Extract the entries in their exact form.
Material for this task section start
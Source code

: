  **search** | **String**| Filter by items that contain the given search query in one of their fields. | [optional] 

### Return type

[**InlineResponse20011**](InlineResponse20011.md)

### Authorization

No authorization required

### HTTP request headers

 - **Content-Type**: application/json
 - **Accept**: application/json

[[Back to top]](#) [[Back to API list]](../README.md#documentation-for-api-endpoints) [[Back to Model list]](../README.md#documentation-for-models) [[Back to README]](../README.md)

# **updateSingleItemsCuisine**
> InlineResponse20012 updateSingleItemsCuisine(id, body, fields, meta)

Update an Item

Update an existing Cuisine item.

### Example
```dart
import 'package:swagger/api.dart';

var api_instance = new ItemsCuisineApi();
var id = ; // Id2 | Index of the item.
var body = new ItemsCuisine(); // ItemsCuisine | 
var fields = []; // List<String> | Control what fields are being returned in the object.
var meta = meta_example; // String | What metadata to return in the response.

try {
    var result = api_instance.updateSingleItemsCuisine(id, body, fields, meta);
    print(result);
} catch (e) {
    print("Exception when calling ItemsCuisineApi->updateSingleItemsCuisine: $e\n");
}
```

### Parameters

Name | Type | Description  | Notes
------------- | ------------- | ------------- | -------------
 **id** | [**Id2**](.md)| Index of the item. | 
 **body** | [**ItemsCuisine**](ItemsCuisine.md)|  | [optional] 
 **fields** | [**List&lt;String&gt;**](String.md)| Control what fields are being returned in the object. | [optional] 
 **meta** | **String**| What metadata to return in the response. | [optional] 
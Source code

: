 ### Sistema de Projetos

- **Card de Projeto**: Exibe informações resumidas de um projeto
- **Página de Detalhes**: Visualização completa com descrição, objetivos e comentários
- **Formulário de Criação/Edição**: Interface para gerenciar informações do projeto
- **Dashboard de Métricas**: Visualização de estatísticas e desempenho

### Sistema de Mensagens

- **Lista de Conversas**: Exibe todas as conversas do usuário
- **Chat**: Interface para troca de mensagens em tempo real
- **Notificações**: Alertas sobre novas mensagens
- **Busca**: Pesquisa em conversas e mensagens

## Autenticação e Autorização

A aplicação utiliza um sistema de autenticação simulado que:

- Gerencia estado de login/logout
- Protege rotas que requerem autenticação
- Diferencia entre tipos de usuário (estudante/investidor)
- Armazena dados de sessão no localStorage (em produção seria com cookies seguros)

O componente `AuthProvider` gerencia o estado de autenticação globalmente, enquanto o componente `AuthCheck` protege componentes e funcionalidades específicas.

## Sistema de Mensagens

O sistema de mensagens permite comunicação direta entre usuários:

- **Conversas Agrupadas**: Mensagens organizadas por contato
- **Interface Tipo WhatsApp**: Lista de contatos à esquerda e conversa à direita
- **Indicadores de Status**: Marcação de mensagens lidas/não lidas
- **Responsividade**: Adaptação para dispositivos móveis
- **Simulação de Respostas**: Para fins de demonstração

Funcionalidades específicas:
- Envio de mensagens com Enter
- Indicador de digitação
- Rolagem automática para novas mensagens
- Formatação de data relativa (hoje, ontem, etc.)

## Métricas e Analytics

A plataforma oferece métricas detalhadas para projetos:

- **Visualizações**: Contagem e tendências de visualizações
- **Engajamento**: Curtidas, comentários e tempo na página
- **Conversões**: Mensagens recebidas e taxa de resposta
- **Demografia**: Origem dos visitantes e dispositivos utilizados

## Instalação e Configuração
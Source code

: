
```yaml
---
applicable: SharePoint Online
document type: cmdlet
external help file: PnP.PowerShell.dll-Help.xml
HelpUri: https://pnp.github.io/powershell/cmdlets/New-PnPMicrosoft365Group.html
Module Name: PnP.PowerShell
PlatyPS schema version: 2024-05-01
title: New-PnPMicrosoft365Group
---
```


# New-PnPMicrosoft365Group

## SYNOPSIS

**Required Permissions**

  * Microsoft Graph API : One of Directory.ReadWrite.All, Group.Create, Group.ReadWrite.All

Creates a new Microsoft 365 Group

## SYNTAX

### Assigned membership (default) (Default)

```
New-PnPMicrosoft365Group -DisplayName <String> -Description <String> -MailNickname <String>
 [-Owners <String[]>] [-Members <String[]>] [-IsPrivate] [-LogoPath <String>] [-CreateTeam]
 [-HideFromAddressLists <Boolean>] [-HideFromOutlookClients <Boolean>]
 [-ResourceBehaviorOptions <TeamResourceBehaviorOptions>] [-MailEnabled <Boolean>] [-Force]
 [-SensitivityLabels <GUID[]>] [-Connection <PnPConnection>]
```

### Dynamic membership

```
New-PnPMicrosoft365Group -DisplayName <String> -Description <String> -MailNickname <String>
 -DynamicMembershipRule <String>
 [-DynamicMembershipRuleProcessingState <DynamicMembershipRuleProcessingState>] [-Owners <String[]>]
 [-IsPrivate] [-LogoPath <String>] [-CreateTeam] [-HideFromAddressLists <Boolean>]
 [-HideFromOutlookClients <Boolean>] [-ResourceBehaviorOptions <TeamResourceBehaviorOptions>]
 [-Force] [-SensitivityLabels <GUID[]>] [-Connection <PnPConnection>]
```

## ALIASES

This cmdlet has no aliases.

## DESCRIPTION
Material for this task section end
Expected output:
Source code

:  **search** | **String**| Filter by items that contain the given search query in one of their fields. | [optional] 

### Return type

[**InlineResponse20011**](InlineResponse20011.md)

### Authorization

No authorization required

### HTTP request headers

 - **Content-Type**: application/json
 - **Accept**: application/json

[[Back to top]](#) [[Back to API list]](../README.md#documentation-for-api-endpoints) [[Back to Model list]](../README.md#documentation-for-models) [[Back to README]](../README.md)

# **updateSingleItemsCuisine**
> InlineResponse20012 updateSingleItemsCuisine(id, body, fields, meta)

Update an Item

Update an existing Cuisine item.

### Example
```dart
import 'package:swagger/api.dart';

var api_instance = new ItemsCuisineApi();
var id = ; // Id2 | Index of the item.
var body = new ItemsCuisine(); // ItemsCuisine | 
var fields = []; // List<String> | Control what fields are being returned in the object.
var meta = meta_example; // String | What metadata to return in the response.

try {
    var result = api_instance.updateSingleItemsCuisine(id, body, fields, meta);
    print(result);
} catch (e) {
    print("Exception when calling ItemsCuisineApi->updateSingleItemsCuisine: $e\n");
}
```

### Parameters

Name | Type | Description  | Notes
------------- | ------------- | ------------- | -------------
 **id** | [**Id2**](.md)| Index of the item. | 
 **body** | [**ItemsCuisine**](ItemsCuisine.md)|  | [optional] 
 **fields** | [**List&lt;String&gt;**](String.md)| Control what fields are being returned in the object. | [optional] 
 **meta** | **String**| What metadata to return in the response. | [optional] 
Source code

: ### Sistema de Projetos

- **Card de Projeto**: Exibe informações resumidas de um projeto
- **Página de Detalhes**: Visualização completa com descrição, objetivos e comentários
- **Formulário de Criação/Edição**: Interface para gerenciar informações do projeto
- **Dashboard de Métricas**: Visualização de estatísticas e desempenho

### Sistema de Mensagens

- **Lista de Conversas**: Exibe todas as conversas do usuário
- **Chat**: Interface para troca de mensagens em tempo real
- **Notificações**: Alertas sobre novas mensagens
- **Busca**: Pesquisa em conversas e mensagens

## Autenticação e Autorização

A aplicação utiliza um sistema de autenticação simulado que:

- Gerencia estado de login/logout
- Protege rotas que requerem autenticação
- Diferencia entre tipos de usuário (estudante/investidor)
- Armazena dados de sessão no localStorage (em produção seria com cookies seguros)

O componente `AuthProvider` gerencia o estado de autenticação globalmente, enquanto o componente `AuthCheck` protege componentes e funcionalidades específicas.

## Sistema de Mensagens

O sistema de mensagens permite comunicação direta entre usuários:

- **Conversas Agrupadas**: Mensagens organizadas por contato
- **Interface Tipo WhatsApp**: Lista de contatos à esquerda e conversa à direita
- **Indicadores de Status**: Marcação de mensagens lidas/não lidas
- **Responsividade**: Adaptação para dispositivos móveis
- **Simulação de Respostas**: Para fins de demonstração

Funcionalidades específicas:
- Envio de mensagens com Enter
- Indicador de digitação
- Rolagem automática para novas mensagens
- Formatação de data relativa (hoje, ontem, etc.)

## Métricas e Analytics

A plataforma oferece métricas detalhadas para projetos:

- **Visualizações**: Contagem e tendências de visualizações
- **Engajamento**: Curtidas, comentários e tempo na página
- **Conversões**: Mensagens recebidas e taxa de resposta
- **Demografia**: Origem dos visitantes e dispositivos utilizados

## Instalação e Configuração
Source code

:
```yaml
---
applicable: SharePoint Online
document type: cmdlet
external help file: PnP.PowerShell.dll-Help.xml
HelpUri: https://pnp.github.io/powershell/cmdlets/New-PnPMicrosoft365Group.html
Module Name: PnP.PowerShell
PlatyPS schema version: 2024-05-01
title: New-PnPMicrosoft365Group
---
```


# New-PnPMicrosoft365Group

## SYNOPSIS

**Required Permissions**

  * Microsoft Graph API : One of Directory.ReadWrite.All, Group.Create, Group.ReadWrite.All

Creates a new Microsoft 365 Group

## SYNTAX

### Assigned membership (default) (Default)

```
New-PnPMicrosoft365Group -DisplayName <String> -Description <String> -MailNickname <String>
 [-Owners <String[]>] [-Members <String[]>] [-IsPrivate] [-LogoPath <String>] [-CreateTeam]
 [-HideFromAddressLists <Boolean>] [-HideFromOutlookClients <Boolean>]
 [-ResourceBehaviorOptions <TeamResourceBehaviorOptions>] [-MailEnabled <Boolean>] [-Force]
 [-SensitivityLabels <GUID[]>] [-Connection <PnPConnection>]
```

### Dynamic membership

```
New-PnPMicrosoft365Group -DisplayName <String> -Description <String> -MailNickname <String>
 -DynamicMembershipRule <String>
 [-DynamicMembershipRuleProcessingState <DynamicMembershipRuleProcessingState>] [-Owners <String[]>]
 [-IsPrivate] [-LogoPath <String>] [-CreateTeam] [-HideFromAddressLists <Boolean>]
 [-HideFromOutlookClients <Boolean>] [-ResourceBehaviorOptions <TeamResourceBehaviorOptions>]
 [-Force] [-SensitivityLabels <GUID[]>] [-Connection <PnPConnection>]
```

## ALIASES

This cmdlet has no aliases.

## DESCRIPTION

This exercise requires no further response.